- What is being asked: For each line of the data below that contains "suite", return that line.
START Listed entries
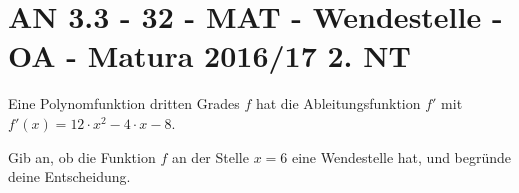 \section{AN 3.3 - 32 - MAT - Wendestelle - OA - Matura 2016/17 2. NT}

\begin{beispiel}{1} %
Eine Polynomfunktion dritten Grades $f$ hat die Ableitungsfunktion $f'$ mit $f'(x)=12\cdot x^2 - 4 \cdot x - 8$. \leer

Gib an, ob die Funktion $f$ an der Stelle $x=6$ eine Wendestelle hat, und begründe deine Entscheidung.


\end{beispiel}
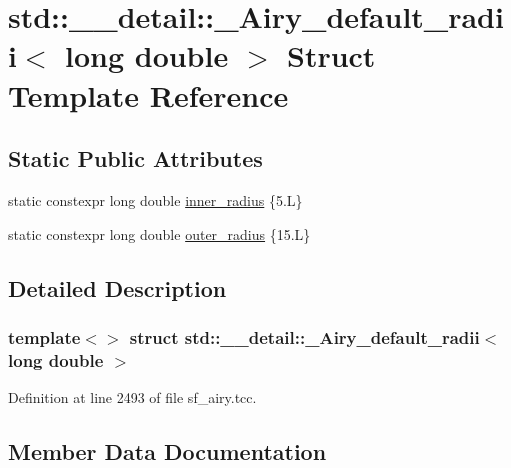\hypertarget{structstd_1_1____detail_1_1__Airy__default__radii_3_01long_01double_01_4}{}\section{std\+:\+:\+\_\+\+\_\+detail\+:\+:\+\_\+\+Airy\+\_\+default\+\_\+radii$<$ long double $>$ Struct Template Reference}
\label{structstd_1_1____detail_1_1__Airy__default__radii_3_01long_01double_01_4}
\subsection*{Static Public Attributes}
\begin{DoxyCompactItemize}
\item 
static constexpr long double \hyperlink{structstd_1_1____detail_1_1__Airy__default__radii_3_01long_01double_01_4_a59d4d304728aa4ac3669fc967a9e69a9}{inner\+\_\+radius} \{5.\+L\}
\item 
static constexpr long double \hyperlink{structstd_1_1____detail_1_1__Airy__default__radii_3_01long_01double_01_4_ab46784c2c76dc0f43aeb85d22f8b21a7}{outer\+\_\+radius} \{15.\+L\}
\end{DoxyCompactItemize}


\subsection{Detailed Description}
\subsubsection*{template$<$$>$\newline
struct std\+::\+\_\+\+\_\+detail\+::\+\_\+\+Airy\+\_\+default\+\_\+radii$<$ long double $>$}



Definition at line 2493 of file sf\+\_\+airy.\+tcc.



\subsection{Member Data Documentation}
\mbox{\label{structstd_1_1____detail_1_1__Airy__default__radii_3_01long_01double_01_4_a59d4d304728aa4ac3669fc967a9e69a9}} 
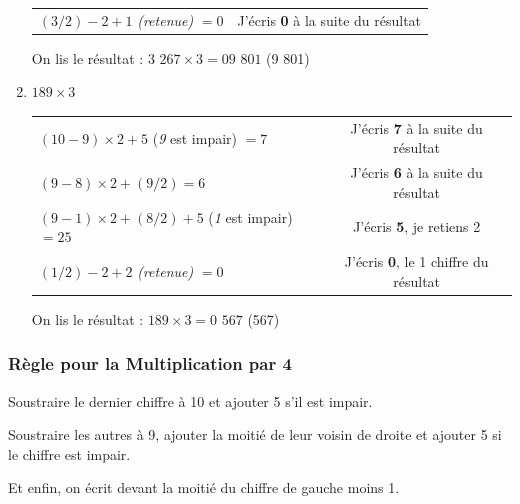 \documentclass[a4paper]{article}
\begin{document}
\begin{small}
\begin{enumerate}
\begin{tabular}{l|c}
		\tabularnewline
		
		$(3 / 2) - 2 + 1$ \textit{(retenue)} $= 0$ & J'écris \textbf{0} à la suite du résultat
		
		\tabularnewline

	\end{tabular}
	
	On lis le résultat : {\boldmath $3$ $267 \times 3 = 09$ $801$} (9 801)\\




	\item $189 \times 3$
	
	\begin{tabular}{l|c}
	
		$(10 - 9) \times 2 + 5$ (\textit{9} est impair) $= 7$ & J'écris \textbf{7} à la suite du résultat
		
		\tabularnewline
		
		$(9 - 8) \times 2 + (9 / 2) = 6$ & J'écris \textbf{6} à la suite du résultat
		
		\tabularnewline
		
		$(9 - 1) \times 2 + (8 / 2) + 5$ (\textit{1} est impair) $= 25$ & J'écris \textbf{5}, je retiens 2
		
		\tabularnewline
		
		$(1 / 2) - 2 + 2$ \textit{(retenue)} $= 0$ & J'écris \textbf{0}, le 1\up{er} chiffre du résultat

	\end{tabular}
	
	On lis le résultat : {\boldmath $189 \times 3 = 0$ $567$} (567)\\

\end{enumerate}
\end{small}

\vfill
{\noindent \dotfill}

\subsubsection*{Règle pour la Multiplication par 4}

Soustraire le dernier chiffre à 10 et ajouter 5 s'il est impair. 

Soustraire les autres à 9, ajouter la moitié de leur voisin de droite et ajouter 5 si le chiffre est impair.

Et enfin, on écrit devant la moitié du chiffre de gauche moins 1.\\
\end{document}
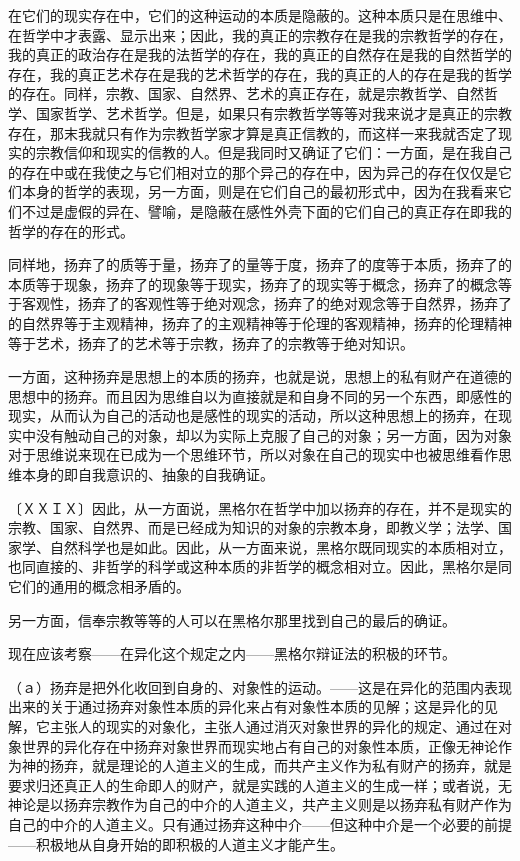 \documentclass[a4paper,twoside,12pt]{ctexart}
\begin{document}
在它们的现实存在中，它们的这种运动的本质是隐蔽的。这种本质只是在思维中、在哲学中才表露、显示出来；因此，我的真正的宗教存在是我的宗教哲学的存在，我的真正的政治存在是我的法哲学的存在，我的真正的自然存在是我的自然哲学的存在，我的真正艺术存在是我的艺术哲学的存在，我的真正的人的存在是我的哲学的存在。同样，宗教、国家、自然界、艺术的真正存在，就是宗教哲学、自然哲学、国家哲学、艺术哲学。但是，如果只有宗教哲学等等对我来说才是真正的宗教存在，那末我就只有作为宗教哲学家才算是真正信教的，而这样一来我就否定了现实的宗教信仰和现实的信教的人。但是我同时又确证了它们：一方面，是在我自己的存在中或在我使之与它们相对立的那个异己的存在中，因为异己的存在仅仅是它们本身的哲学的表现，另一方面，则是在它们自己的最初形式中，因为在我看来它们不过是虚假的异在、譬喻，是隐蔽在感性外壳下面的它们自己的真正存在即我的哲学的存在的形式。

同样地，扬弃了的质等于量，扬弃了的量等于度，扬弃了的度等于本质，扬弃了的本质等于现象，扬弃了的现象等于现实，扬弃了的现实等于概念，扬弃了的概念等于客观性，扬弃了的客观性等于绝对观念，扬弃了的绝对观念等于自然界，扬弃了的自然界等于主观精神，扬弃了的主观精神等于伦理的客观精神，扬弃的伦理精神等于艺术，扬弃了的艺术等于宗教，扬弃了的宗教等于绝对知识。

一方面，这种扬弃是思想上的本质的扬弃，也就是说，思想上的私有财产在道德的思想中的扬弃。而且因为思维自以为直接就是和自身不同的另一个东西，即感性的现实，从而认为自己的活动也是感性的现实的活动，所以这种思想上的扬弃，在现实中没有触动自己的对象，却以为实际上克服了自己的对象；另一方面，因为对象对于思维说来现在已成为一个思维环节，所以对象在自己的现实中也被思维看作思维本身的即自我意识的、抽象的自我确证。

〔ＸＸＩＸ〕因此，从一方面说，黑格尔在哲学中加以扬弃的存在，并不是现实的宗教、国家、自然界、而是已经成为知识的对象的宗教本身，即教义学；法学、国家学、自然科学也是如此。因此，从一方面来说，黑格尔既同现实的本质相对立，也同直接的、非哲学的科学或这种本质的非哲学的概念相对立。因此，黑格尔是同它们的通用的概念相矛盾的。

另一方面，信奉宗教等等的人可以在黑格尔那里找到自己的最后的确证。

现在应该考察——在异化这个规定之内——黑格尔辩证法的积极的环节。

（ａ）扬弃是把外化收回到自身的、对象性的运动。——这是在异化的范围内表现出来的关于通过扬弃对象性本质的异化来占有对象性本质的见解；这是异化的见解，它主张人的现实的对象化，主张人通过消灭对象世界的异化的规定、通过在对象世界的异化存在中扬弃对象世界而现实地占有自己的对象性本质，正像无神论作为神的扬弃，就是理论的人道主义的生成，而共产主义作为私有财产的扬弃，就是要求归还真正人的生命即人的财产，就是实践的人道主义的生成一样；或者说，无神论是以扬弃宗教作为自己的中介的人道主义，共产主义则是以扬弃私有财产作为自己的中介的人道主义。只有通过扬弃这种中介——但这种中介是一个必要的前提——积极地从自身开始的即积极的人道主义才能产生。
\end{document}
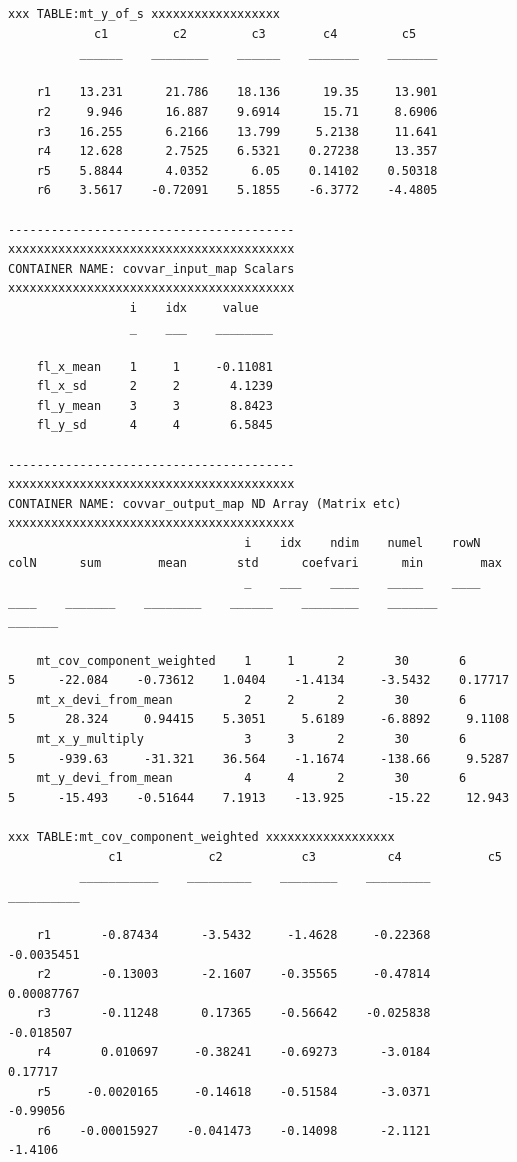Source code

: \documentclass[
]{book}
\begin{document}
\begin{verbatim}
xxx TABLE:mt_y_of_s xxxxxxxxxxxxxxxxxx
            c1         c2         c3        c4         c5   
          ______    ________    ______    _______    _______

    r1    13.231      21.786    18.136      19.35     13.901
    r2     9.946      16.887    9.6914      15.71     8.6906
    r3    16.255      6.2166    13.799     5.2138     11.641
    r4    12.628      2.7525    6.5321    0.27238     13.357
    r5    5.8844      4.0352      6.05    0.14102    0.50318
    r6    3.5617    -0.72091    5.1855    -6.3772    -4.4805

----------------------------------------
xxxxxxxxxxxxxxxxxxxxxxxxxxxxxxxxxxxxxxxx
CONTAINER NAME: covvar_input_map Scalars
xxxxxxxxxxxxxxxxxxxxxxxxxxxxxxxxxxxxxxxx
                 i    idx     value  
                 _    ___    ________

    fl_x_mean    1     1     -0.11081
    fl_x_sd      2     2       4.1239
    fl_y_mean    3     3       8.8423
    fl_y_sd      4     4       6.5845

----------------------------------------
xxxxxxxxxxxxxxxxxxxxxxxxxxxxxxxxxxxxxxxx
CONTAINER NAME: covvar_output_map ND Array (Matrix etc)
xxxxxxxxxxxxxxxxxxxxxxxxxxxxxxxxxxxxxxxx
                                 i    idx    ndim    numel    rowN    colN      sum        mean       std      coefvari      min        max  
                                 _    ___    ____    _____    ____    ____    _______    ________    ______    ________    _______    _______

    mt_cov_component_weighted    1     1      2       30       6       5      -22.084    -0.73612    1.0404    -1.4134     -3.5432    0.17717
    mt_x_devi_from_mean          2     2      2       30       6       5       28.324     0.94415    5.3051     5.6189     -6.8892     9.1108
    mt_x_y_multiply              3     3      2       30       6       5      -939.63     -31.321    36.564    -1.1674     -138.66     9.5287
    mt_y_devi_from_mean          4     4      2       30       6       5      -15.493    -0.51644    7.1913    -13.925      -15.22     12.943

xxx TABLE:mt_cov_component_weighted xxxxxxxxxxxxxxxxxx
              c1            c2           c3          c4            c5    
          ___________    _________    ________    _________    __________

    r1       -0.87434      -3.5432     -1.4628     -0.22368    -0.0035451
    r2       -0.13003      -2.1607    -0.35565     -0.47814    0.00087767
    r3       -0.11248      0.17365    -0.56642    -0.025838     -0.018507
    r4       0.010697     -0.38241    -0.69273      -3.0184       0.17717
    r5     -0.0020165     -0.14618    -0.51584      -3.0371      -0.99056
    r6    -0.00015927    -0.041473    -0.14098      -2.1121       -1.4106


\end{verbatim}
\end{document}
END Listed entries
- Result of the task:
		$(3 / 2) - 2 + 1$ \textit{(retenue)} $= 0$ & J'écris \textbf{0} à la suite du résultat
		$(10 - 9) \times 2 + 5$ (\textit{9} est impair) $= 7$ & J'écris \textbf{7} à la suite du résultat
		$(9 - 8) \times 2 + (9 / 2) = 6$ & J'écris \textbf{6} à la suite du résultat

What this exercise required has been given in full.